++++ SUPPLIED INFORMATION ++++

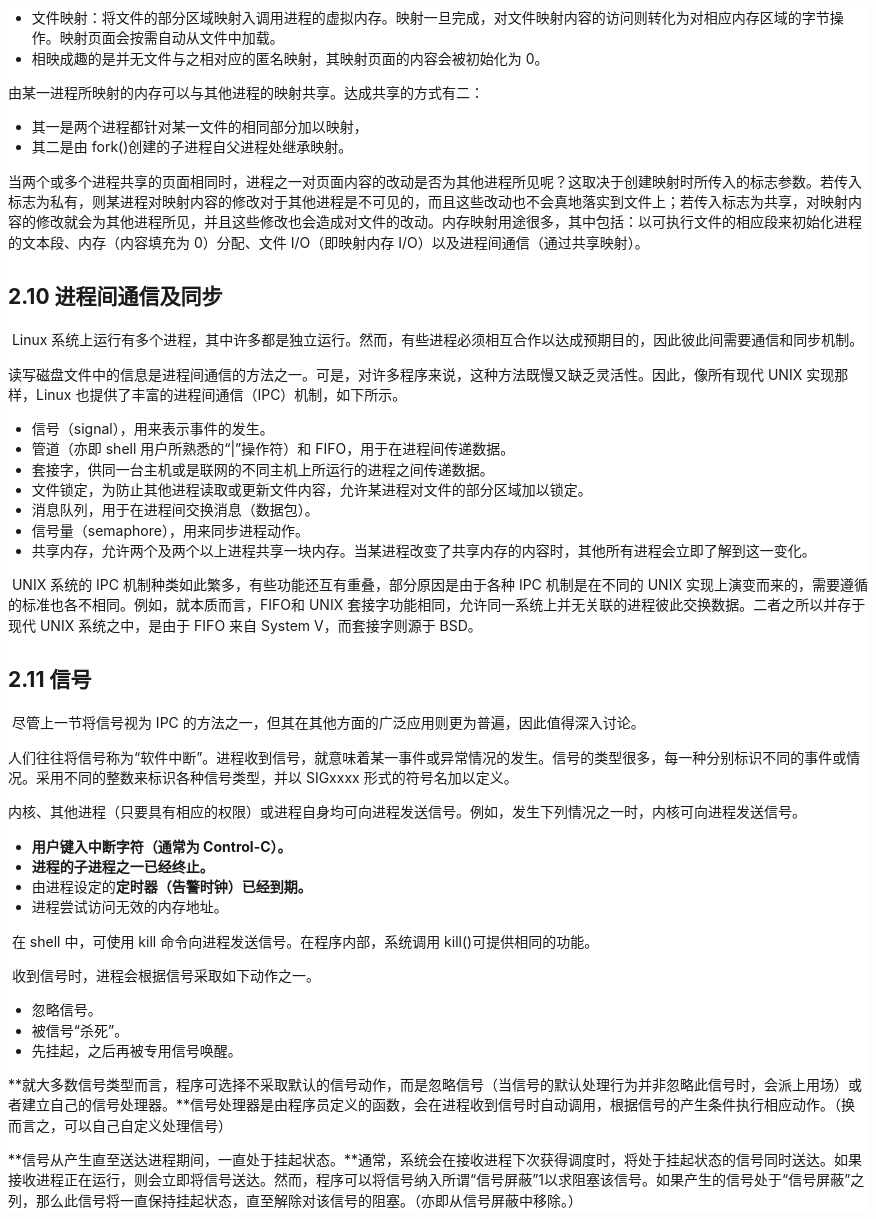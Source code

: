 - 文件映射：将文件的部分区域映射入调用进程的虚拟内存。映射一旦完成，对文件映射内容的访问则转化为对相应内存区域的字节操作。映射页面会按需自动从文件中加载。 
- 相映成趣的是并无文件与之相对应的匿名映射，其映射页面的内容会被初始化为 0。

​		由某一进程所映射的内存可以与其他进程的映射共享。达成共享的方式有二：

- 其一是两个进程都针对某一文件的相同部分加以映射，
- 其二是由 fork()创建的子进程自父进程处继承映射。

​		当两个或多个进程共享的页面相同时，进程之一对页面内容的改动是否为其他进程所见呢？这取决于创建映射时所传入的标志参数。若传入标志为私有，则某进程对映射内容的修改对于其他进程是不可见的，而且这些改动也不会真地落实到文件上；若传入标志为共享，对映射内容的修改就会为其他进程所见，并且这些修改也会造成对文件的改动。内存映射用途很多，其中包括：以可执行文件的相应段来初始化进程的文本段、内存（内容填充为 0）分配、文件 I/O（即映射内存 I/O）以及进程间通信（通过共享映射）。

## 2.10 进程间通信及同步

​		Linux 系统上运行有多个进程，其中许多都是独立运行。然而，有些进程必须相互合作以达成预期目的，因此彼此间需要通信和同步机制。

​		读写磁盘文件中的信息是进程间通信的方法之一。可是，对许多程序来说，这种方法既慢又缺乏灵活性。因此，像所有现代 UNIX 实现那样，Linux 也提供了丰富的进程间通信（IPC）机制，如下所示。 

- 信号（signal），用来表示事件的发生。 
- 管道（亦即 shell 用户所熟悉的“|”操作符）和 FIFO，用于在进程间传递数据。 
- 套接字，供同一台主机或是联网的不同主机上所运行的进程之间传递数据。 
- 文件锁定，为防止其他进程读取或更新文件内容，允许某进程对文件的部分区域加以锁定。 
- 消息队列，用于在进程间交换消息（数据包）。 
- 信号量（semaphore），用来同步进程动作。 
- 共享内存，允许两个及两个以上进程共享一块内存。当某进程改变了共享内存的内容时，其他所有进程会立即了解到这一变化。

​		UNIX 系统的 IPC 机制种类如此繁多，有些功能还互有重叠，部分原因是由于各种 IPC 机制是在不同的 UNIX 实现上演变而来的，需要遵循的标准也各不相同。例如，就本质而言，FIFO和 UNIX 套接字功能相同，允许同一系统上并无关联的进程彼此交换数据。二者之所以并存于现代 UNIX 系统之中，是由于 FIFO 来自 System V，而套接字则源于 BSD。

## 2.11 信号

​		尽管上一节将信号视为 IPC 的方法之一，但其在其他方面的广泛应用则更为普遍，因此值得深入讨论。

​		人们往往将信号称为“软件中断”。进程收到信号，就意味着某一事件或异常情况的发生。信号的类型很多，每一种分别标识不同的事件或情况。采用不同的整数来标识各种信号类型，并以 SIGxxxx 形式的符号名加以定义。

​		内核、其他进程（只要具有相应的权限）或进程自身均可向进程发送信号。例如，发生下列情况之一时，内核可向进程发送信号。 

- **用户键入中断字符（通常为 Control-C）。** 
- **进程的子进程之一已经终止。** 
- 由进程设定的**定时器（告警时钟）已经到期。** 
- 进程尝试访问无效的内存地址。

​		在 shell 中，可使用 kill 命令向进程发送信号。在程序内部，系统调用 kill()可提供相同的功能。

​		收到信号时，进程会根据信号采取如下动作之一。 

- 忽略信号。 
- 被信号“杀死”。 
- 先挂起，之后再被专用信号唤醒。

​		**就大多数信号类型而言，程序可选择不采取默认的信号动作，而是忽略信号（当信号的默认处理行为并非忽略此信号时，会派上用场）或者建立自己的信号处理器。**信号处理器是由程序员定义的函数，会在进程收到信号时自动调用，根据信号的产生条件执行相应动作。（换而言之，可以自己自定义处理信号）

​		**信号从产生直至送达进程期间，一直处于挂起状态。**通常，系统会在接收进程下次获得调度时，将处于挂起状态的信号同时送达。如果接收进程正在运行，则会立即将信号送达。然而，程序可以将信号纳入所谓“信号屏蔽”1以求阻塞该信号。如果产生的信号处于“信号屏蔽”之列，那么此信号将一直保持挂起状态，直至解除对该信号的阻塞。（亦即从信号屏蔽中移除。）
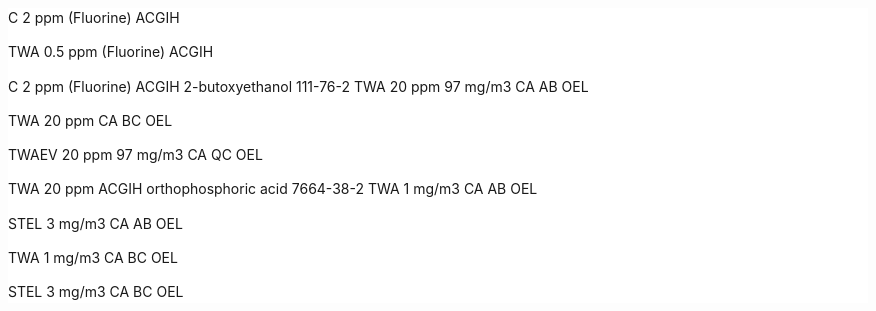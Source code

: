  
C 
2 ppm 
(Fluorine) 
ACGIH 
 
 
TWA 
0.5 ppm 
(Fluorine) 
ACGIH 
 
 
C 
2 ppm 
(Fluorine) 
ACGIH 
2-butoxyethanol 
111-76-2 
TWA 
20 ppm 
97 mg/m3 
CA AB OEL 
 
 
TWA 
20 ppm 
CA BC OEL 
 
 
TWAEV 
20 ppm 
97 mg/m3 
CA QC OEL 
 
 
TWA 
20 ppm 
ACGIH 
orthophosphoric acid 
7664-38-2 
TWA 
1 mg/m3 
CA AB OEL 
 
 
STEL 
3 mg/m3 
CA AB OEL 
 
 
TWA 
1 mg/m3 
CA BC OEL 
 
 
STEL 
3 mg/m3 
CA BC OEL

++++

## PROBLEM DESCRIPTION
Could you please return the entries above exactly, minus the pictures?

## THE ANSWER
Source code

: - 文件映射：将文件的部分区域映射入调用进程的虚拟内存。映射一旦完成，对文件映射内容的访问则转化为对相应内存区域的字节操作。映射页面会按需自动从文件中加载。 
- 相映成趣的是并无文件与之相对应的匿名映射，其映射页面的内容会被初始化为 0。

​		由某一进程所映射的内存可以与其他进程的映射共享。达成共享的方式有二：

- 其一是两个进程都针对某一文件的相同部分加以映射，
- 其二是由 fork()创建的子进程自父进程处继承映射。

​		当两个或多个进程共享的页面相同时，进程之一对页面内容的改动是否为其他进程所见呢？这取决于创建映射时所传入的标志参数。若传入标志为私有，则某进程对映射内容的修改对于其他进程是不可见的，而且这些改动也不会真地落实到文件上；若传入标志为共享，对映射内容的修改就会为其他进程所见，并且这些修改也会造成对文件的改动。内存映射用途很多，其中包括：以可执行文件的相应段来初始化进程的文本段、内存（内容填充为 0）分配、文件 I/O（即映射内存 I/O）以及进程间通信（通过共享映射）。

## 2.10 进程间通信及同步

​		Linux 系统上运行有多个进程，其中许多都是独立运行。然而，有些进程必须相互合作以达成预期目的，因此彼此间需要通信和同步机制。

​		读写磁盘文件中的信息是进程间通信的方法之一。可是，对许多程序来说，这种方法既慢又缺乏灵活性。因此，像所有现代 UNIX 实现那样，Linux 也提供了丰富的进程间通信（IPC）机制，如下所示。 

- 信号（signal），用来表示事件的发生。 
- 管道（亦即 shell 用户所熟悉的“|”操作符）和 FIFO，用于在进程间传递数据。 
- 套接字，供同一台主机或是联网的不同主机上所运行的进程之间传递数据。 
- 文件锁定，为防止其他进程读取或更新文件内容，允许某进程对文件的部分区域加以锁定。 
- 消息队列，用于在进程间交换消息（数据包）。 
- 信号量（semaphore），用来同步进程动作。 
- 共享内存，允许两个及两个以上进程共享一块内存。当某进程改变了共享内存的内容时，其他所有进程会立即了解到这一变化。

​		UNIX 系统的 IPC 机制种类如此繁多，有些功能还互有重叠，部分原因是由于各种 IPC 机制是在不同的 UNIX 实现上演变而来的，需要遵循的标准也各不相同。例如，就本质而言，FIFO和 UNIX 套接字功能相同，允许同一系统上并无关联的进程彼此交换数据。二者之所以并存于现代 UNIX 系统之中，是由于 FIFO 来自 System V，而套接字则源于 BSD。

## 2.11 信号

​		尽管上一节将信号视为 IPC 的方法之一，但其在其他方面的广泛应用则更为普遍，因此值得深入讨论。

​		人们往往将信号称为“软件中断”。进程收到信号，就意味着某一事件或异常情况的发生。信号的类型很多，每一种分别标识不同的事件或情况。采用不同的整数来标识各种信号类型，并以 SIGxxxx 形式的符号名加以定义。

​		内核、其他进程（只要具有相应的权限）或进程自身均可向进程发送信号。例如，发生下列情况之一时，内核可向进程发送信号。 

- **用户键入中断字符（通常为 Control-C）。** 
- **进程的子进程之一已经终止。** 
- 由进程设定的**定时器（告警时钟）已经到期。** 
- 进程尝试访问无效的内存地址。

​		在 shell 中，可使用 kill 命令向进程发送信号。在程序内部，系统调用 kill()可提供相同的功能。

​		收到信号时，进程会根据信号采取如下动作之一。 

- 忽略信号。 
- 被信号“杀死”。 
- 先挂起，之后再被专用信号唤醒。

​		**就大多数信号类型而言，程序可选择不采取默认的信号动作，而是忽略信号（当信号的默认处理行为并非忽略此信号时，会派上用场）或者建立自己的信号处理器。**信号处理器是由程序员定义的函数，会在进程收到信号时自动调用，根据信号的产生条件执行相应动作。（换而言之，可以自己自定义处理信号）

​		**信号从产生直至送达进程期间，一直处于挂起状态。**通常，系统会在接收进程下次获得调度时，将处于挂起状态的信号同时送达。如果接收进程正在运行，则会立即将信号送达。然而，程序可以将信号纳入所谓“信号屏蔽”1以求阻塞该信号。如果产生的信号处于“信号屏蔽”之列，那么此信号将一直保持挂起状态，直至解除对该信号的阻塞。（亦即从信号屏蔽中移除。）
Source code

:  
C 
2 ppm 
(Fluorine) 
ACGIH 
 
 
TWA 
0.5 ppm 
(Fluorine) 
ACGIH 
 
 
C 
2 ppm 
(Fluorine) 
ACGIH 
2-butoxyethanol 
111-76-2 
TWA 
20 ppm 
97 mg/m3 
CA AB OEL 
 
 
TWA 
20 ppm 
CA BC OEL 
 
 
TWAEV 
20 ppm 
97 mg/m3 
CA QC OEL 
 
 
TWA 
20 ppm 
ACGIH 
orthophosphoric acid 
7664-38-2 
TWA 
1 mg/m3 
CA AB OEL 
 
 
STEL 
3 mg/m3 
CA AB OEL 
 
 
TWA 
1 mg/m3 
CA BC OEL 
 
 
STEL 
3 mg/m3 
CA BC OEL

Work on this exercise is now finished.